[Bug tree-optimization/79622] [6/7/8 Regression] Wrong code w/ -O2 -floop-nest-optimize

Fri Sep 15 07:51:00 GMT 2017

https://gcc.gnu.org/bugzilla/show_bug.cgi?id=79622

--- Comment #5 from rguenther at suse dot de <rguenther at suse dot de> ---
On Fri, 15 Sep 2017, spop at gcc dot gnu.org wrote:

> https://gcc.gnu.org/bugzilla/show_bug.cgi?id=79622
> 
> --- Comment #4 from Sebastian Pop <spop at gcc dot gnu.org> ---
> Yes, that phi node looks like a reduction.  We need to handle the phi as a
> write to expose the loop carried reduction variable to the dependence analysis.
> I think your change goes in the right direction.  Thanks!

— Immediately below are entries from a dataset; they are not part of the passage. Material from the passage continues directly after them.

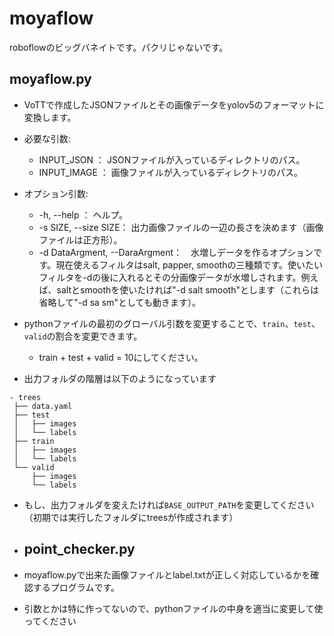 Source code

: # moyaflow

roboflowのビッグバネイトです。パクリじゃないです。

## moyaflow.py

- VoTTで作成したJSONファイルとその画像データをyolov5のフォーマットに変換します。

- 必要な引数:

  - INPUT_JSON ：           JSONファイルが入っているディレクトリのパス。
  - INPUT_IMAGE ：          画像ファイルが入っているディレクトリのパス。

- オプション引数:

  - -h, --help    ：        ヘルプ。
  - -s SIZE, --size SIZE：  出力画像ファイルの一辺の長さを決めます（画像ファイルは正方形）。
  - -d DataArgment, --DaraArgment：　水増しデータを作るオプションです。現在使えるフィルタはsalt, papper, smoothの三種類です。使いたいフィルタを-dの後に入れるとその分画像データが水増しされます。例えば、saltとsmoothを使いたければ"-d salt smooth"とします（これらは省略して"-d sa sm"としても動きます）。
  
 - pythonファイルの最初のグローバル引数を変更することで、`train`、`test`、`valid`の割合を変更できます。
    
    - train + test + valid = 10にしてください。
 - 出力フォルダの階層は以下のようになっています
 ```
 - trees
  ├── data.yaml
  ├── test
  │   ├── images
  │   └── labels
  ├── train
  │   ├── images
  │   └── labels
  └── valid
      ├── images
      └── labels
```
- もし、出力フォルダを変えたければ`BASE_OUTPUT_PATH`を変更してください（初期では実行したフォルダにtreesが作成されます）
- ## point_checker.py

- moyaflow.pyで出来た画像ファイルとlabel.txtが正しく対応しているかを確認するプログラムです。

- 引数とかは特に作ってないので、pythonファイルの中身を適当に変更して使ってください


  
  
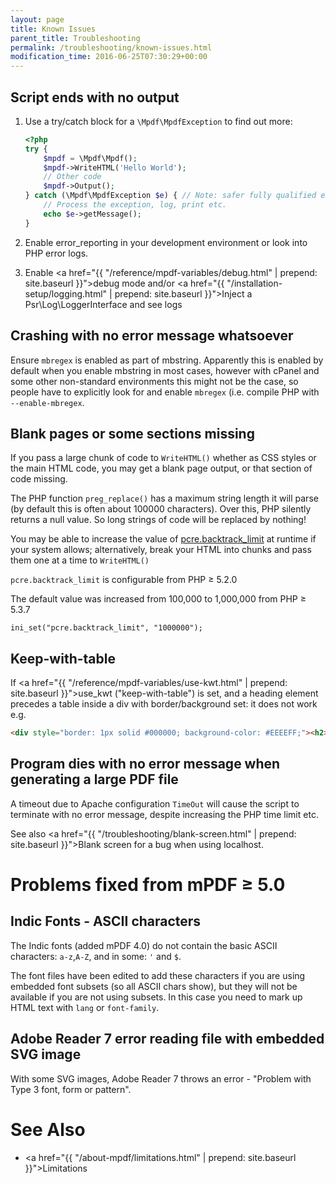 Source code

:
 ```yaml
---
layout: page
title: Known Issues
parent_title: Troubleshooting
permalink: /troubleshooting/known-issues.html
modification_time: 2016-06-25T07:30:29+00:00
---
```


## Script ends with no output

1.  Use a try/catch block for a `\Mpdf\MpdfException` to find out more:

    ```php
    <?php
    try {
        $mpdf = \Mpdf\Mpdf();
        $mpdf->WriteHTML('Hello World');
        // Other code
        $mpdf->Output();
    } catch (\Mpdf\MpdfException $e) { // Note: safer fully qualified exception name used for catch
        // Process the exception, log, print etc.
        echo $e->getMessage();
    }

    ```

2.  Enable error_reporting in your development environment or look into PHP error logs.
3.  Enable <a href="{{ "/reference/mpdf-variables/debug.html" | prepend: site.baseurl }}">debug mode</a> and/or
    <a href="{{ "/installation-setup/logging.html" | prepend: site.baseurl }}">Inject a Psr\Log\LoggerInterface</a>
    and see logs

## Crashing with no error message whatsoever

Ensure `mbregex` is enabled as part of mbstring. Apparently this is enabled by default when you enable mbstring in most
cases, however with cPanel and some other non-standard environments this might not be the case, so people have to
explicitly look for and enable `mbregex` (i.e. compile PHP with `--enable-mbregex`.

## Blank pages or some sections missing

If you pass a large chunk of code to `WriteHTML()` whether as CSS styles or the main HTML code, you may get a blank
page output, or that section of code missing.

The PHP function `preg_replace()` has a maximum string length it will parse (by default this is often about 100000
characters). Over this, PHP silently returns a null value. So long strings of code will be replaced by nothing!

You may be able to increase the value of
<a href="http://www.php.net/manual/en/pcre.configuration.php#ini.pcre.backtrack-limit">pcre.backtrack_limit</a>
at runtime if your system allows; alternatively, break your HTML into chunks and pass them one at a time to `WriteHTML()`

`pcre.backtrack_limit` is configurable from PHP &ge; 5.2.0

The default value was increased from 100,000 to 1,000,000 from PHP &ge; 5.3.7

```
ini_set("pcre.backtrack_limit", "1000000");
```

## Keep-with-table

If <a href="{{ "/reference/mpdf-variables/use-kwt.html" | prepend: site.baseurl }}">use_kwt</a> ("keep-with-table")
is set, and a heading element precedes a table inside a div with border/background set: it does not work e.g.

```html
<div style="border: 1px solid #000000; background-color: #EEEEFF;"><h2>Title</h2><table...

```

## Program dies with no error message when generating a large PDF file

A timeout due to Apache configuration `TimeOut` will cause the script to terminate with no error message, despite
increasing the PHP time limit etc.

See also <a href="{{ "/troubleshooting/blank-screen.html" | prepend: site.baseurl }}">Blank screen</a> for a bug when
using localhost.

# Problems fixed from mPDF &ge; 5.0

## Indic Fonts - ASCII characters

The Indic fonts (added mPDF 4.0) do not contain the basic ASCII characters: `a-z`,`A-Z`, and in some: `'` and `$`.

The font files have been edited to add these characters if you are using embedded font subsets (so all ASCII chars show),
but they will not be available if you are not using subsets. In this case you need to mark up HTML text with
`lang` or `font-family`.

## Adobe Reader 7 error reading file with embedded SVG image

With some SVG images, Adobe Reader 7 throws an error - "Problem with Type 3 font, form or pattern".

# See Also

- <a href="{{ "/about-mpdf/limitations.html" | prepend: site.baseurl }}">Limitations</a>
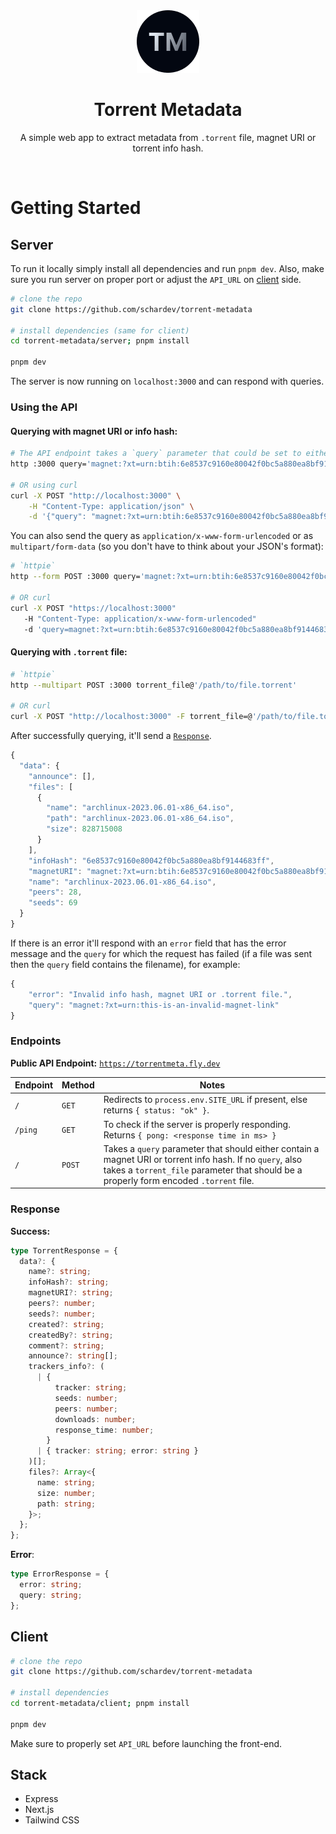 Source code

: <div align="center">
    <img src="./packages/client/public/icon.png" alt="Torrent Metadata">
    <h1>Torrent Metadata</h1>
    <p align="center">A simple web app to extract metadata from <code>.torrent</code> file, magnet URI or torrent info hash.</p>
</div>
<br/>

# Getting Started

## Server

To run it locally simply install all dependencies and run `pnpm dev`. Also, make sure you run server on proper port or adjust the `API_URL` on [client](https://github.com/schardev/torrent-metadata/blob/c2fd5262d5769bc6690efe4ac0cdec1f986c721b/client/lib/constant.ts#L1) side.

```bash
# clone the repo
git clone https://github.com/schardev/torrent-metadata

# install dependencies (same for client)
cd torrent-metadata/server; pnpm install

pnpm dev
```

The server is now running on `localhost:3000` and can respond with queries.

### Using the API

<!-- > **Note**: I'm using [`httpie`](https://github.com/httpie/httpie) for demonstrating how to query the API but you can use `curl` or whatever. -->

#### Querying with magnet URI or info hash:

```bash
# The API endpoint takes a `query` parameter that could be set to either a torrent magnet URI or info hash
http :3000 query='magnet:?xt=urn:btih:6e8537c9160e80042f0bc5a880ea8bf9144683ff&dn=archlinux-2023.06.01-x86_64.iso'

# OR using curl
curl -X POST "http://localhost:3000" \
    -H "Content-Type: application/json" \
    -d '{"query": "magnet:?xt=urn:btih:6e8537c9160e80042f0bc5a880ea8bf9144683ff&dn=archlinux-2023.06.01-x86_64.iso"}'
```

You can also send the query as `application/x-www-form-urlencoded` or as `multipart/form-data` (so you don't have to think about your JSON's format):

```bash
# `httpie`
http --form POST :3000 query='magnet:?xt=urn:btih:6e8537c9160e80042f0bc5a880ea8bf9144683ff&dn=archlinux-2023.06.01-x86_64.iso'

# OR curl
curl -X POST "https://localhost:3000"
   -H "Content-Type: application/x-www-form-urlencoded"
   -d 'query=magnet:?xt=urn:btih:6e8537c9160e80042f0bc5a880ea8bf9144683ff&dn=archlinux-2023.06.01-x86_64.iso'
```

#### Querying with `.torrent` file:

```bash
# `httpie`
http --multipart POST :3000 torrent_file@'/path/to/file.torrent'

# OR curl
curl -X POST "http://localhost:3000" -F torrent_file=@'/path/to/file.torrent'
```

After successfully querying, it'll send a [`Response`](#response).

```js
{
  "data": {
    "announce": [],
    "files": [
      {
        "name": "archlinux-2023.06.01-x86_64.iso",
        "path": "archlinux-2023.06.01-x86_64.iso",
        "size": 828715008
      }
    ],
    "infoHash": "6e8537c9160e80042f0bc5a880ea8bf9144683ff",
    "magnetURI": "magnet:?xt=urn:btih:6e8537c9160e80042f0bc5a880ea8bf9144683ff&dn=archlinux-2023.06.01-x86_64.iso",
    "name": "archlinux-2023.06.01-x86_64.iso",
    "peers": 28,
    "seeds": 69
  }
}
```

If there is an error it'll respond with an `error` field that has the error message and the `query` for which the request has failed (if a file was sent then the `query` field contains the filename), for example:

```js
{
    "error": "Invalid info hash, magnet URI or .torrent file.",
    "query": "magnet:?xt=urn:this-is-an-invalid-magnet-link"
}
```

### Endpoints

**Public API Endpoint:** [`https://torrentmeta.fly.dev`](https://torrentmeta.fly.dev)

| Endpoint | Method | Notes                                                                                                                                                                                                |
| -------- | ------ | ---------------------------------------------------------------------------------------------------------------------------------------------------------------------------------------------------- |
| `/`      | `GET`  | Redirects to `process.env.SITE_URL` if present, else returns `{ status: "ok" }`.                                                                                                                     |
| `/ping`  | `GET`  | To check if the server is properly responding. Returns `{ pong: <response time in ms> }`                                                                                                             |
| `/`      | `POST` | Takes a `query` parameter that should either contain a magnet URI or torrent info hash. If no `query`, also takes a `torrent_file` parameter that should be a properly form encoded `.torrent` file. |

### Response

**Success:**

```ts
type TorrentResponse = {
  data?: {
    name?: string;
    infoHash?: string;
    magnetURI?: string;
    peers?: number;
    seeds?: number;
    created?: string;
    createdBy?: string;
    comment?: string;
    announce?: string[];
    trackers_info?: (
      | {
          tracker: string;
          seeds: number;
          peers: number;
          downloads: number;
          response_time: number;
        }
      | { tracker: string; error: string }
    )[];
    files?: Array<{
      name: string;
      size: number;
      path: string;
    }>;
  };
};
```

**Error**:

```ts
type ErrorResponse = {
  error: string;
  query: string;
};
```

## Client

```bash
# clone the repo
git clone https://github.com/schardev/torrent-metadata

# install dependencies
cd torrent-metadata/client; pnpm install

pnpm dev
```

Make sure to properly set `API_URL` before launching the front-end.

## Stack

- Express
- Next.js
- Tailwind CSS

As an extra data point while the patch fixes the testcase when using
ISL 0.18 it still fails when using ISL 0.16.1.

The patch will apply similar handling to

  if (foo_3)
    ;
  else
    ;
 # _1 = PHI <0, 1>
 a[i] = _1;

that is, for conditional assignment of constants (or invariants).  Are
those handled elsewhere?  That is, I wonder why 
graphite_find_cross_bb_scalar_vars works on GIMPLE BBs rather than
pbbs -- isn't it that we need to handle all cross STMT (in the polyhedral
representation) scalar defs/uses as writes/reads and can only ignore
defs/uses fully contained in a pbb (rather than a BB)?  Of course
at the time we do graphite_find_cross_bb_scalar_vars the pbbs are not
yet built.  Hmm, looks like pbb and BB are the same granularity
(that feels limiting to the transforms we an apply...  I would have
expected at least each memory op to be in a separate "black box").

Anyway, with that PHIs should be in separate pbbs - if you follow
the original go-out-of-SSA approach you'd have their effects on
the CFG edges.  So a more complete fix would similarly handle uses.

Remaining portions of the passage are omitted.